$(1)\quad\text{$T$ is complete.}$
$(2)\quad\text{$T$ is consistent and for any two models $M$,$N$ of $T$, $M\equiv N$.}$
$(3)\quad\text{There is a model $M$ of $T$ such that $C_n(T)=Th(M)$, where $C_n(T)=\{\sigma\in\mathcal L\;|\;T\vDash\sigma\}$.}$
$(4)\quad\text{$T$ has a model and for every model $M$ of $T$, $C_n(T)=Th(M)$.}$
I've shown that $(1)\iff(2)$
$(\implies)$
Suppose that $T$ is complete. Then, $T$ is consistent, and for all $\sigma\in Sent(\mathcal L),\;T\vDash\sigma\;$ or $\;T\vDash\lnot\sigma.$
Let $M,N\vDash T$. Clearly, $C_n(T)=Th(M)$ since $T$ is complete. ($C_n(T)$:maximal consistent in $\mathcal L$ and $M\vDash T$.)
Similarly, $Th(N)=C_n(T)$. Hence, $Th(M)=Th(N)$.
$(\impliedby)$
Assume that $(2)$ holds. Then, suppose that $T$ is not complete.
Then, there is $\sigma$ such that $T\not\vDash\sigma$, $T\not\vDash\lnot\sigma$).
So, both $T\cup\{\sigma\}$ and $T\cup\{\lnot\sigma\}$ are consistent.
But then since there are $M$,$N$ such that $M\vDash T\cup\{\sigma\}$ and $N\vDash T\cup\{\lnot\sigma\}$.
Clearly, $M\not\equiv N$. It's a contradiction.

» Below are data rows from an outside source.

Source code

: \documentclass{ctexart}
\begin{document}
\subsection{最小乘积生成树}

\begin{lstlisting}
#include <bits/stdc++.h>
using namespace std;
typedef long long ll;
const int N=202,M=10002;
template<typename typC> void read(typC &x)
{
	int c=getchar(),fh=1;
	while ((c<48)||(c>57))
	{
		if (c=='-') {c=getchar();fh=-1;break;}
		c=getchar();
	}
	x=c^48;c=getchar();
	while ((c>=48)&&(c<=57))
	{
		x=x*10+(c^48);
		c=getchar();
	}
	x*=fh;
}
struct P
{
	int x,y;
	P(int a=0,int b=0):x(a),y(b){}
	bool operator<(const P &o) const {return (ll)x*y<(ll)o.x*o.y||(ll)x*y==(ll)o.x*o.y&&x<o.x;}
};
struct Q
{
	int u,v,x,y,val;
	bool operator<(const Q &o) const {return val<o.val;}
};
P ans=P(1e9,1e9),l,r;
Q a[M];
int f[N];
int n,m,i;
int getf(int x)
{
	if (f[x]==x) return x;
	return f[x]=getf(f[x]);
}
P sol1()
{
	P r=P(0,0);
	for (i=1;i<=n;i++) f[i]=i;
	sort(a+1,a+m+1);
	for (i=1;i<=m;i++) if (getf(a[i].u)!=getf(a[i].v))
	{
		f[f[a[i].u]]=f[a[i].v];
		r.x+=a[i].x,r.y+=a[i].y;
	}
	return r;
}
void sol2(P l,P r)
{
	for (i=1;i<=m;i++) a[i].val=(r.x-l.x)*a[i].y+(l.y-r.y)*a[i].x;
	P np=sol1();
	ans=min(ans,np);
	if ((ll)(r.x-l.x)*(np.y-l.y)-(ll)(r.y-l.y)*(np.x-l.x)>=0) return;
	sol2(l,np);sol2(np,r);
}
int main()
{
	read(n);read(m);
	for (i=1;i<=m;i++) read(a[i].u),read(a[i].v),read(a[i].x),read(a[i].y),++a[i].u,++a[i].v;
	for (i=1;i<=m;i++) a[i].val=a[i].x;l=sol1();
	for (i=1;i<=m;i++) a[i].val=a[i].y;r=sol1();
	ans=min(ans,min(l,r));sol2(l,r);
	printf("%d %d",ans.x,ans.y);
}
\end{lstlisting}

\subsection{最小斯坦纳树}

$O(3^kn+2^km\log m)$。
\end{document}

Hence, $T$ is complete.
Now I'm trying to prove the equivalence between $(3)$ and $(4)$.
Question: On the other hand is trivial. But on the one hand, I cannot approach appropriately.
And finally, I want to show $(1)$ is equivalent to $(3)$, by definition of $C_n(T)$.
$(3)\Rightarrow (4)$, For every $\phi\in \mathcal{L}$, $M\models \phi$ or $M\models \neg \phi$, so for every $\phi\in \mathcal{L}$, $\phi\in C_n(T)$ or $\neg\phi\in C_n(T)$. By $(3)$ $T$ has model. If $M'\models T$, then $C_n(T)\subseteq Th(M')$. If $\phi\in Th(M')$, because $T$ has a model and for every $\phi\in \mathcal{L}$, $\phi\in C_n(T)$ or $\neg\phi\in C_n(T)$, therefore $\phi\in C_n(T)$, so $Th(M')=C_n(T)$.